The example below shows that the combination of the invention also leads to better results in the so-called Char test in the case of combinations of PPE and polystyrene with high impact strength, indicated in the table below as HIPS. Also, for comparison, tests are carried out with the HIPS as the only polymeric component.
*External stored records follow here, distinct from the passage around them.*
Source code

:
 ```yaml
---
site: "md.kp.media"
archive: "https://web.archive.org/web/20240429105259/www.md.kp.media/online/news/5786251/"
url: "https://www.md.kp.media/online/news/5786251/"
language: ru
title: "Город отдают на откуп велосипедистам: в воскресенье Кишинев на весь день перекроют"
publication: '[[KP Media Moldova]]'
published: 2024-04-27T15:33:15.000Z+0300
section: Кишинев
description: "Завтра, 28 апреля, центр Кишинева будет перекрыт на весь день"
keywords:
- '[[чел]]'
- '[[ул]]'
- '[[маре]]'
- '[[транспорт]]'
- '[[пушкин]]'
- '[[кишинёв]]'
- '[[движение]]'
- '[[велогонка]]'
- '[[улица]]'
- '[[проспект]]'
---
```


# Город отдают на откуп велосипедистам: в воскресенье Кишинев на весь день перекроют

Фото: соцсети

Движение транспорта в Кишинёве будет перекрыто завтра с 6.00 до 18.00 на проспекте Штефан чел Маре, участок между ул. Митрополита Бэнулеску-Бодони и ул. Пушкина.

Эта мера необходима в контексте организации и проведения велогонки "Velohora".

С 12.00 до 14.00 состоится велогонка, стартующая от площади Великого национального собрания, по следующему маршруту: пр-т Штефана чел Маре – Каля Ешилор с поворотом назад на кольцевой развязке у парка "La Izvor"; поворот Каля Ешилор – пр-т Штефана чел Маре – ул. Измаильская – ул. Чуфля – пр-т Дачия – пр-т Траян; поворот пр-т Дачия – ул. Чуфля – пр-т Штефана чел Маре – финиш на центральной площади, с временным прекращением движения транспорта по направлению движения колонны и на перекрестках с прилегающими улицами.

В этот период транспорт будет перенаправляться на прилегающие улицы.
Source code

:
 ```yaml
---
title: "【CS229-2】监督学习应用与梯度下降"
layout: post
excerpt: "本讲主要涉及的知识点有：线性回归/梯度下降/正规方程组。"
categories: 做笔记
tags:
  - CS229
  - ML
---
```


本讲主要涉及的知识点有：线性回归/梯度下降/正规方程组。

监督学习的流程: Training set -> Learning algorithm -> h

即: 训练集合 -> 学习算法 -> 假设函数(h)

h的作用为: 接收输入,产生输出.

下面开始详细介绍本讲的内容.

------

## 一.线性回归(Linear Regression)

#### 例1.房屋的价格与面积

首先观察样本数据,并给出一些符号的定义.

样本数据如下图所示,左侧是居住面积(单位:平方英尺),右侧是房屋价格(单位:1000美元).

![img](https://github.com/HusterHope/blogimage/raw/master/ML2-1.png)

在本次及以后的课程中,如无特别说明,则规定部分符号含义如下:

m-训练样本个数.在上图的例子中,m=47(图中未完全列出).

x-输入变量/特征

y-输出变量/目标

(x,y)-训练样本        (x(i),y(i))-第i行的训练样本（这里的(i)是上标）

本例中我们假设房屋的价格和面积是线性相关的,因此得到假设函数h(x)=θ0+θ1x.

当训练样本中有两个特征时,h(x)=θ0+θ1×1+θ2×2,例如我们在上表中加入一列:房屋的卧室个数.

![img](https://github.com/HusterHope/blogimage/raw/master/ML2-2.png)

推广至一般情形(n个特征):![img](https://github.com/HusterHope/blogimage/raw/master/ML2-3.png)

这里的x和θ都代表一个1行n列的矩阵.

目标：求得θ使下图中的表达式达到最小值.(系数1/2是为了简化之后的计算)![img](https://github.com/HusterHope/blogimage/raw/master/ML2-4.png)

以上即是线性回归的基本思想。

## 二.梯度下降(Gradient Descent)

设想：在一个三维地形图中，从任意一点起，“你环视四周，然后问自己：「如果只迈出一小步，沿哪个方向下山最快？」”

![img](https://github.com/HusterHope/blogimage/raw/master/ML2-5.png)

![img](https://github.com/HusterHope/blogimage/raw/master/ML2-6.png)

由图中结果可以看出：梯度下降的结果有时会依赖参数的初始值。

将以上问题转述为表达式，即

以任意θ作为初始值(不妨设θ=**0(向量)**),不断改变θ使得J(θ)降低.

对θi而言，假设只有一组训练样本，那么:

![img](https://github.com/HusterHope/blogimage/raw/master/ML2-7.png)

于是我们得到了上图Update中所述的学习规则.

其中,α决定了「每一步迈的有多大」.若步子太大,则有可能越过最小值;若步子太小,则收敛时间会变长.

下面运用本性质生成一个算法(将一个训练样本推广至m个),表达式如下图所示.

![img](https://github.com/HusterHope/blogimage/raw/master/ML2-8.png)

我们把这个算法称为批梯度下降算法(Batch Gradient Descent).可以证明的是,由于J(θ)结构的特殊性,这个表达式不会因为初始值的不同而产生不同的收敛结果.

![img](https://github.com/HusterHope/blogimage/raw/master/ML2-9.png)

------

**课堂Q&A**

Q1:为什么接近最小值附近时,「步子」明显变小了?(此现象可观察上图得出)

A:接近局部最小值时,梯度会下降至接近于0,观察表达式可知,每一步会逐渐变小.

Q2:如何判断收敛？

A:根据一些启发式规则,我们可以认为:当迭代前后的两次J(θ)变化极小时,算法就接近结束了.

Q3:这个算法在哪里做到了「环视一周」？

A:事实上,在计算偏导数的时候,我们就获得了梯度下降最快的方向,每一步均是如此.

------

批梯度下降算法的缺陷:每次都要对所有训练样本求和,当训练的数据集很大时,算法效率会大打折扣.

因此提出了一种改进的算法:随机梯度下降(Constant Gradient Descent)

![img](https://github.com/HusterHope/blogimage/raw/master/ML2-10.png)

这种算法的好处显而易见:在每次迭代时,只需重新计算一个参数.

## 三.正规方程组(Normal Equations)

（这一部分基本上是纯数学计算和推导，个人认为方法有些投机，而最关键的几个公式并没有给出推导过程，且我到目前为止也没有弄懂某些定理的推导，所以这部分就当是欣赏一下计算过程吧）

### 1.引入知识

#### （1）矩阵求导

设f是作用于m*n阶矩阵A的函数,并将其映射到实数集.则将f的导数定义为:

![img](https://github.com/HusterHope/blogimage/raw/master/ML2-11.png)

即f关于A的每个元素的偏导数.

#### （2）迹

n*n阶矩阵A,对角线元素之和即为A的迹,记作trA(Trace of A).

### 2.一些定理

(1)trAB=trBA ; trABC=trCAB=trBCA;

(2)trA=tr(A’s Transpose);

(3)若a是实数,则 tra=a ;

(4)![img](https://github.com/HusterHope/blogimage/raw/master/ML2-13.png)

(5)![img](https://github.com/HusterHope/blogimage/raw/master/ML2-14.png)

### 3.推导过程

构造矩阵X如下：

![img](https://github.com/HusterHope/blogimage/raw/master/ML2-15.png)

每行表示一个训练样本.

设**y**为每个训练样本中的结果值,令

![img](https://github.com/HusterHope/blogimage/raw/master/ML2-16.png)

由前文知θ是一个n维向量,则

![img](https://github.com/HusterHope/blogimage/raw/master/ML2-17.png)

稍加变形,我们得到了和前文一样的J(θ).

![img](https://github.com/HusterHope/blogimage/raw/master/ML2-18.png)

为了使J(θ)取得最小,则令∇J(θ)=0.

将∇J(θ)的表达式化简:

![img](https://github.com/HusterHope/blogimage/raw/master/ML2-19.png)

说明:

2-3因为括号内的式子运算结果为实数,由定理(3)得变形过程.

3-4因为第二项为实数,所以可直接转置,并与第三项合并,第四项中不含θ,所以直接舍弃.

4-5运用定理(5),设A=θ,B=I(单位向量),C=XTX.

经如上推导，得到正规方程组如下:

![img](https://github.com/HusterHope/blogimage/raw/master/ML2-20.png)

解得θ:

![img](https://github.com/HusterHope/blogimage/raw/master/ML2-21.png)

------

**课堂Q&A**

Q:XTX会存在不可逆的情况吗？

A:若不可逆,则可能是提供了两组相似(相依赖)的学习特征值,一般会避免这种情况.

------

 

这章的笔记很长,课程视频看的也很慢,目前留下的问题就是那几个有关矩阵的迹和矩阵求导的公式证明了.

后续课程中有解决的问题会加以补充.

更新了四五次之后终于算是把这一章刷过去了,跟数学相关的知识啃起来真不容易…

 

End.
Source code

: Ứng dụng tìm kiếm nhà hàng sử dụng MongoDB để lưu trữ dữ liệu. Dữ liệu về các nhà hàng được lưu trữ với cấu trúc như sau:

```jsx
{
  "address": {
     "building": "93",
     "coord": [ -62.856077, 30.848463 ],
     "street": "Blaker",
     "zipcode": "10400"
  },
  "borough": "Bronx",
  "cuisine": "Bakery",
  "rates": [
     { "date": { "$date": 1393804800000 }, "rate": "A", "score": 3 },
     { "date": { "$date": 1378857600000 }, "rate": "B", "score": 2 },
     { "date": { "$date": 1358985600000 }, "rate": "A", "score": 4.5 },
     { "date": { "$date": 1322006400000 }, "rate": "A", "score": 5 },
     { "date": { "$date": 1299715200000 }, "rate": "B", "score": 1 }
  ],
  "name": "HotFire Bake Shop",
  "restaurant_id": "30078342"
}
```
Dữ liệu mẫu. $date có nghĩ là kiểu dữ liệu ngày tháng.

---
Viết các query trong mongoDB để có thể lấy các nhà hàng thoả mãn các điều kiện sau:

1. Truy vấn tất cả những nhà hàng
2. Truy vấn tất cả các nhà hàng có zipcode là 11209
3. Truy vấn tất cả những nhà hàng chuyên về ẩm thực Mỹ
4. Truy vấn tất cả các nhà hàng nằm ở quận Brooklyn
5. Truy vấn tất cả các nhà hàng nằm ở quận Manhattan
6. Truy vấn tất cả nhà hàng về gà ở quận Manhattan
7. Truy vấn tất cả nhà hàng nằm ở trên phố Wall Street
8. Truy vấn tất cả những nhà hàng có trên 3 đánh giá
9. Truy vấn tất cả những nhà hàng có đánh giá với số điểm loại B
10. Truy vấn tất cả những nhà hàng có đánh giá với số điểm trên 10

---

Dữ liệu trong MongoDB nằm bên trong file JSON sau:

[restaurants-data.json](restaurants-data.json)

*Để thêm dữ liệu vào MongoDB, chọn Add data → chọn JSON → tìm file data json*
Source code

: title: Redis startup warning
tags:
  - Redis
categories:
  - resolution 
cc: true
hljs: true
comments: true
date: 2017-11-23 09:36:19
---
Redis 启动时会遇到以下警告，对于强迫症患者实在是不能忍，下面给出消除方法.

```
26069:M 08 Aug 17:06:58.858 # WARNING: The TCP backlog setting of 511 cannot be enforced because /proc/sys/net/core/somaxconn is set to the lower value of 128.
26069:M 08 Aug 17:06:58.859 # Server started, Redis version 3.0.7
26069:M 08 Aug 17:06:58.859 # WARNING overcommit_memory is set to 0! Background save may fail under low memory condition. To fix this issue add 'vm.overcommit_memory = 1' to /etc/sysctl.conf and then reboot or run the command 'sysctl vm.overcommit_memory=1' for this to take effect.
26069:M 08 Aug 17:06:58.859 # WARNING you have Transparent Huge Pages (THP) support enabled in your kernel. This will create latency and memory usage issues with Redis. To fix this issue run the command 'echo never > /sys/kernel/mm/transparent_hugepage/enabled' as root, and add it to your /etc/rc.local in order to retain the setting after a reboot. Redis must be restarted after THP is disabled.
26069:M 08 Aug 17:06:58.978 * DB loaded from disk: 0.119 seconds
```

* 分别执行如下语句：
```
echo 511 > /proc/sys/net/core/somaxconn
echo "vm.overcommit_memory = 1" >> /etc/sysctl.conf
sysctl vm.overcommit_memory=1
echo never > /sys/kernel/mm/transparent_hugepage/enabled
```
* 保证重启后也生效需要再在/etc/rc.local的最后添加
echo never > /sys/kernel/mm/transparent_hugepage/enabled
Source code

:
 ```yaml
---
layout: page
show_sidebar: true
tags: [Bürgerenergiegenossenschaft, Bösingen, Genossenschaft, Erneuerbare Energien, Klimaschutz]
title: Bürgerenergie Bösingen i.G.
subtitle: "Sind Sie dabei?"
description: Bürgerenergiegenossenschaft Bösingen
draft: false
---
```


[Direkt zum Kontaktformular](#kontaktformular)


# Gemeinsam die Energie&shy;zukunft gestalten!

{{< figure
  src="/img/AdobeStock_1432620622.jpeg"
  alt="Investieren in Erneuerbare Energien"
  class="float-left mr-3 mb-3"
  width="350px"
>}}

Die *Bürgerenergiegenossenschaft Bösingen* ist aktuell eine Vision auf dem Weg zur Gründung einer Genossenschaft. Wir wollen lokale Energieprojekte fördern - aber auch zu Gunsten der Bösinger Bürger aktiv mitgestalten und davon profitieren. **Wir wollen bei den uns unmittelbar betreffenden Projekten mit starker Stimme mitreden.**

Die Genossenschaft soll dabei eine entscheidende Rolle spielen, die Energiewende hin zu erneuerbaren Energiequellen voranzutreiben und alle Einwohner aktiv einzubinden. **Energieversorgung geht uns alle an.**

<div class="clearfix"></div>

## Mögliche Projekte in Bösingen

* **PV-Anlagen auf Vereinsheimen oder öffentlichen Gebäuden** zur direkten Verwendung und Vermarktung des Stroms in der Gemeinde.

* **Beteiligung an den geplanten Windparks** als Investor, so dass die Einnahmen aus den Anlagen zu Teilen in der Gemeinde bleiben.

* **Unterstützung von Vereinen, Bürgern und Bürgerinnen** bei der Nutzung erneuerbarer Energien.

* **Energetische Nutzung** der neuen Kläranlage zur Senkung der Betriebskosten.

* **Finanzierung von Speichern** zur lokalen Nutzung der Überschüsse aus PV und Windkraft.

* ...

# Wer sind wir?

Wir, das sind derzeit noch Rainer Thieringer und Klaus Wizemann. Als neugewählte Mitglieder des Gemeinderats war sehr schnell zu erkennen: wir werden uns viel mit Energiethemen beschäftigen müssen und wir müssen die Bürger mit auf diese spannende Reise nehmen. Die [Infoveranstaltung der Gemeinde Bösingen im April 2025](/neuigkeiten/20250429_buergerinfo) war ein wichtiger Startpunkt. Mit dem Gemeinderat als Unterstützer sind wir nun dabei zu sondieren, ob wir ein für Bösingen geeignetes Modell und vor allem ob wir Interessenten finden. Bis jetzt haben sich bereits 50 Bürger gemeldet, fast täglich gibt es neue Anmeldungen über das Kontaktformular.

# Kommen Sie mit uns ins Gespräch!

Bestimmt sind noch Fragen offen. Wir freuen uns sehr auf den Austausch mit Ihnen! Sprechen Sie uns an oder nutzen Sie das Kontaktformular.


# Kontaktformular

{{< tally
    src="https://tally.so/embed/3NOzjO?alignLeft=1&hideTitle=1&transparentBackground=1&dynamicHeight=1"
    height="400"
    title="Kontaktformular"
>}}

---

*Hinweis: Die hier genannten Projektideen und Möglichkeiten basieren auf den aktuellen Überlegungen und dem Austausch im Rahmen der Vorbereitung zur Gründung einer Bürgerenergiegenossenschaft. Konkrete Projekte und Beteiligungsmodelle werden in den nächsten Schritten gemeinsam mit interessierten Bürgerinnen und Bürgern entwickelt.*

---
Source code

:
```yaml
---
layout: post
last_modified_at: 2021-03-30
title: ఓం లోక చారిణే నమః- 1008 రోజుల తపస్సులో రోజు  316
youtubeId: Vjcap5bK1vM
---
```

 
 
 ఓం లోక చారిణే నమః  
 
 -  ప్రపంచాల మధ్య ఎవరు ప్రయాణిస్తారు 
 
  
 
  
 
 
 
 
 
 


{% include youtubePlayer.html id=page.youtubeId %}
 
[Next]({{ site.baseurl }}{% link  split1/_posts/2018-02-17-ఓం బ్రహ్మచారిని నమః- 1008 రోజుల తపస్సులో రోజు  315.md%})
Parts by weight PPE 50 50 30 30 0 0 0 HIPS 50 50 70 70 100 100 100 PVDF 2 2 2 5 B2O3 2 2 2 5

Char (%) 18 30 8 23 0 1 3

It can be seen from the table that even with a predominantly HIPS combination of PPE and HIPS, the present fire retardant combination showed a marked effect, whereas this was not the case with the HIPS as the only polymer component. The effect of the fire-retardant combination therefore appears to be linked to the presence of a certain minimum content of PPE in the polymer component; this minimum is about 20%.

Claims (6)

2. Material according to claim 1, characterized in that the fluorinated polymer or cc polymer is an incompletely fluorinated polymer or copolymer. Material according to claim 2, characterized in that the incompletely fluorinated polymer is polyvinylidene Netflixaride or a cc polymer of ethylene and tetrafluoroethylene. 4. The material according to claim 3, characterized in that the fire retardant is a phosphation of 0.2-3% by weight of polyvinylidene fluoride and 0.2-3% by weight of 1% or borate. Material according to claim 1, characterized in that the fluorinated polymer or cc polymer is a fully fluorinated polymer or cc polymer. The material according to claim 5, characterized in that the fully fluorinated polymer is polytetrafluoroethylene. Material according to claim 6, characterized in that the fire retardant is a combination of 3-7% by weight polytetrafluoroethylene and 1.5-3.5% by weight B2O3 or borate.